***** Information *****

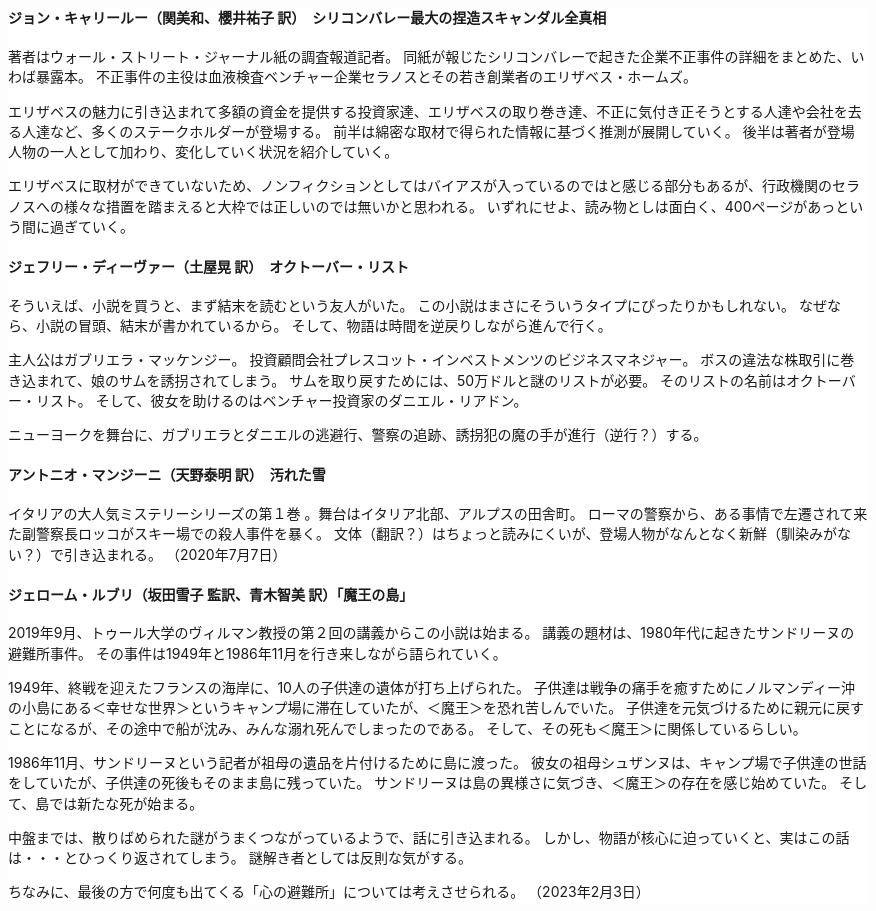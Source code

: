 #### ジョン・キャリールー（関美和、櫻井祐子 訳）　シリコンバレー最大の捏造スキャンダル全真相

著者はウォール・ストリート・ジャーナル紙の調査報道記者。
同紙が報じたシリコンバレーで起きた企業不正事件の詳細をまとめた、いわば暴露本。
不正事件の主役は血液検査ベンチャー企業セラノスとその若き創業者のエリザベス・ホームズ。

エリザベスの魅力に引き込まれて多額の資金を提供する投資家達、エリザベスの取り巻き達、不正に気付き正そうとする人達や会社を去る人達など、多くのステークホルダーが登場する。
前半は綿密な取材で得られた情報に基づく推測が展開していく。
後半は著者が登場人物の一人として加わり、変化していく状況を紹介していく。

エリザベスに取材ができていないため、ノンフィクションとしてはバイアスが入っているのではと感じる部分もあるが、行政機関のセラノスへの様々な措置を踏まえると大枠では正しいのでは無いかと思われる。
いずれにせよ、読み物としは面白く、400ページがあっという間に過ぎていく。

#### ジェフリー・ディーヴァー（土屋晃 訳）　オクトーバー・リスト

そういえば、小説を買うと、まず結末を読むという友人がいた。
この小説はまさにそういうタイプにぴったりかもしれない。
なぜなら、小説の冒頭、結末が書かれているから。
そして、物語は時間を逆戻りしながら進んで行く。

主人公はガブリエラ・マッケンジー。
投資顧問会社プレスコット・インベストメンツのビジネスマネジャー。
ボスの違法な株取引に巻き込まれて、娘のサムを誘拐されてしまう。
サムを取り戻すためには、50万ドルと謎のリストが必要。
そのリストの名前はオクトーバー・リスト。
そして、彼女を助けるのはベンチャー投資家のダニエル・リアドン。

ニューヨークを舞台に、ガブリエラとダニエルの逃避行、警察の追跡、誘拐犯の魔の手が進行（逆行？）する。
 
#### アントニオ・マンジーニ（天野泰明 訳）　汚れた雪

イタリアの大人気ミステリーシリーズの第１巻
。舞台はイタリア北部、アルプスの田舎町。
ローマの警察から、ある事情で左遷されて来た副警察長ロッコがスキー場での殺人事件を暴く。
文体（翻訳？）はちょっと読みにくいが、登場人物がなんとなく新鮮（馴染みがない？）で引き込まれる。
（2020年7月7日）

#### ジェローム・ルブリ（坂田雪子 監訳、青木智美 訳）「魔王の島」

2019年9月、トゥール大学のヴィルマン教授の第２回の講義からこの小説は始まる。
講義の題材は、1980年代に起きたサンドリーヌの避難所事件。
その事件は1949年と1986年11月を行き来しながら語られていく。

1949年、終戦を迎えたフランスの海岸に、10人の子供達の遺体が打ち上げられた。
子供達は戦争の痛手を癒すためにノルマンディー沖の小島にある＜幸せな世界＞というキャンプ場に滞在していたが、＜魔王＞を恐れ苦しんでいた。
子供達を元気づけるために親元に戻すことになるが、その途中で船が沈み、みんな溺れ死んでしまったのである。
そして、その死も＜魔王＞に関係しているらしい。

1986年11月、サンドリーヌという記者が祖母の遺品を片付けるために島に渡った。
彼女の祖母シュザンヌは、キャンプ場で子供達の世話をしていたが、子供達の死後もそのまま島に残っていた。
サンドリーヌは島の異様さに気づき、＜魔王＞の存在を感じ始めていた。
そして、島では新たな死が始まる。

中盤までは、散りばめられた謎がうまくつながっているようで、話に引き込まれる。
しかし、物語が核心に迫っていくと、実はこの話は・・・とひっくり返されてしまう。
謎解き者としては反則な気がする。

ちなみに、最後の方で何度も出てくる「心の避難所」については考えさせられる。
（2023年2月3日）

*****

Problem statement:
Could you transcribe exactly the lines from the start of the records through the line containing "後半は著者が登場人物の一人として加わり、変化していく状況を紹介していく。", both ends included, leaving the pictures out?

Finished task:
Source code

: #### ジョン・キャリールー（関美和、櫻井祐子 訳）　シリコンバレー最大の捏造スキャンダル全真相

著者はウォール・ストリート・ジャーナル紙の調査報道記者。
同紙が報じたシリコンバレーで起きた企業不正事件の詳細をまとめた、いわば暴露本。
不正事件の主役は血液検査ベンチャー企業セラノスとその若き創業者のエリザベス・ホームズ。

エリザベスの魅力に引き込まれて多額の資金を提供する投資家達、エリザベスの取り巻き達、不正に気付き正そうとする人達や会社を去る人達など、多くのステークホルダーが登場する。
前半は綿密な取材で得られた情報に基づく推測が展開していく。
後半は著者が登場人物の一人として加わり、変化していく状況を紹介していく。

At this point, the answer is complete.